> **EXERCISE DESCRIPTION**
Report how many lines below contain the word "gallery". Give only the number.

───── RECORDS FOR THE TASK ─────

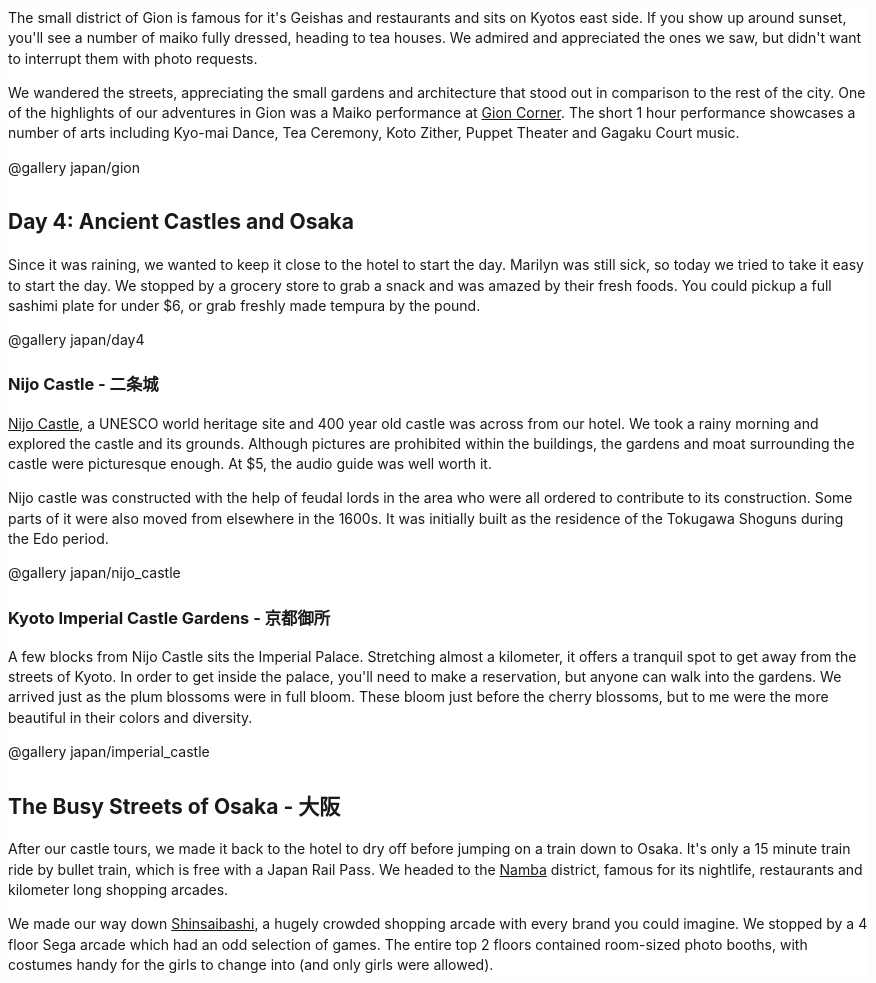The small district of Gion is famous for it's Geishas and restaurants and sits on Kyotos east side. If you show up around sunset, you'll see a number of maiko fully dressed, heading to tea houses. We admired and appreciated the ones we saw, but didn't want to interrupt them with photo requests.

We wandered the streets, appreciating the small gardens and architecture that stood out in comparison to the rest of the city. One of the highlights of our adventures in Gion was a Maiko performance at [Gion Corner](http://www.kyoto-gioncorner.com/global/en.html). The short 1 hour performance showcases a number of arts including Kyo-mai Dance, Tea Ceremony, Koto Zither, Puppet Theater and Gagaku Court music.

@gallery japan/gion

## Day 4: Ancient Castles and Osaka

Since it was raining, we wanted to keep it close to the hotel to start the day. Marilyn was still sick, so today we tried to take it easy to start the day. We stopped by a grocery store to grab a snack and was amazed by their fresh foods. You could pickup a full sashimi plate for under $6, or grab freshly made tempura by the pound.

@gallery japan/day4

### Nijo Castle - 二条城

[Nijo Castle](http://en.wikipedia.org/wiki/Nij%C5%8D_Castle), a UNESCO world heritage site and 400 year old castle was across from our hotel. We took a rainy morning and explored the castle and its grounds. Although pictures are prohibited within the buildings, the gardens and moat surrounding the castle were picturesque enough. At $5, the audio guide was well worth it.

Nijo castle was constructed with the help of feudal lords in the area who were all ordered to contribute to its construction. Some parts of it were also moved from elsewhere in the 1600s. It was initially built as the residence of the Tokugawa Shoguns during the Edo period.

@gallery japan/nijo_castle

### Kyoto Imperial Castle Gardens - 京都御所

A few blocks from Nijo Castle sits the Imperial Palace. Stretching almost a kilometer, it offers a tranquil spot to get away from the streets of Kyoto. In order to get inside the palace, you'll need to make a reservation, but anyone can walk into the gardens. We arrived just as the plum blossoms were in full bloom. These bloom just before the cherry blossoms, but to me were the more beautiful in their colors and diversity.

@gallery japan/imperial_castle

## The Busy Streets of Osaka - 大阪

After our castle tours, we made it back to the hotel to dry off before jumping on a train down to Osaka. It's only a 15 minute train ride by bullet train, which is free with a Japan Rail Pass. We headed to the [Namba](http://en.wikipedia.org/wiki/Namba) district, famous for its nightlife, restaurants and kilometer long shopping arcades.

We made our way down [Shinsaibashi](http://en.wikipedia.org/wiki/Shinsaibashi), a hugely crowded shopping arcade with every brand you could imagine. We stopped by a 4 floor Sega arcade which had an odd selection of games. The entire top 2 floors contained room-sized photo booths, with costumes handy for the girls to change into (and only girls were allowed).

─────

> **RESULT OF THE TASK**
4